» Task item
The answer must consist of each line below that contains the word "under", copied in full.

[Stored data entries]
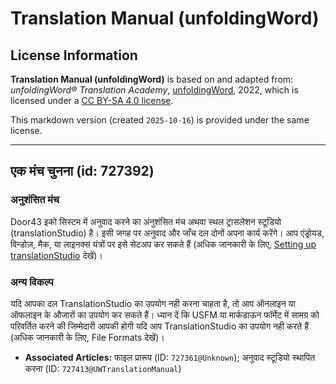 # Translation Manual (unfoldingWord)

## License Information

**Translation Manual (unfoldingWord)** is based on and adapted from: _unfoldingWord® Translation Academy_, [unfoldingWord](https://unfoldingword.org/utw), 2022, which is licensed under a [CC BY-SA 4.0 license](https://creativecommons.org/licenses/by-sa/4.0/legalcode.en).

This markdown version (created `2025-10-16`) is provided under the same license.



--------------------------------

## एक मंच चुनना (id: 727392)

### अनुशंसित मंच

Door43 इको सिस्टम में अनुवाद करने का अंनुशंसित मंच अथवा स्थल ट्रासलेशन स्टूडियो (translationStudio) है। इसी जगह पर अनुवाद और जाँच दल दोनों अपना कार्य करेंगे। आप एंड्रोयड, विन्डोज़, मैक, या लाइनक्स यंत्रों पर इसे सेटअप कर सकते हैं (अधिक जानकारी के लिए, [Setting up translationStudio](http://ufw.io/ts/) देखें)।

### अन्य विकल्प

यदि आपका दल TranslationStudio का उपयोग नही करना चाहता है, तो आप ऑनलाइन या ऑफलाइन के औजारों का उपयोग कर सकते हैं। ध्यान दें कि USFM या मार्कडाऊन फॉर्मेट में सामग्र को परिवर्तित करने की जिम्मेदारी आपकी होगी यदि आप TranslationStudio का उपयोग नही करते हैं (अधिक जानकारी के लिए, File Formats देखें)।

* **Associated Articles:** फाइल प्रारूप (ID: `727361@Unknown`); अनुवाद स्टूडियो स्थापित करना (ID: `727413@UWTranslationManual`)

» Solution
**Translation Manual (unfoldingWord)** is based on and adapted from: _unfoldingWord® Translation Academy_, [unfoldingWord](https://unfoldingword.org/utw), 2022, which is licensed under a [CC BY-SA 4.0 license](https://creativecommons.org/licenses/by-sa/4.0/legalcode.en).
This markdown version (created `2025-10-16`) is provided under the same license.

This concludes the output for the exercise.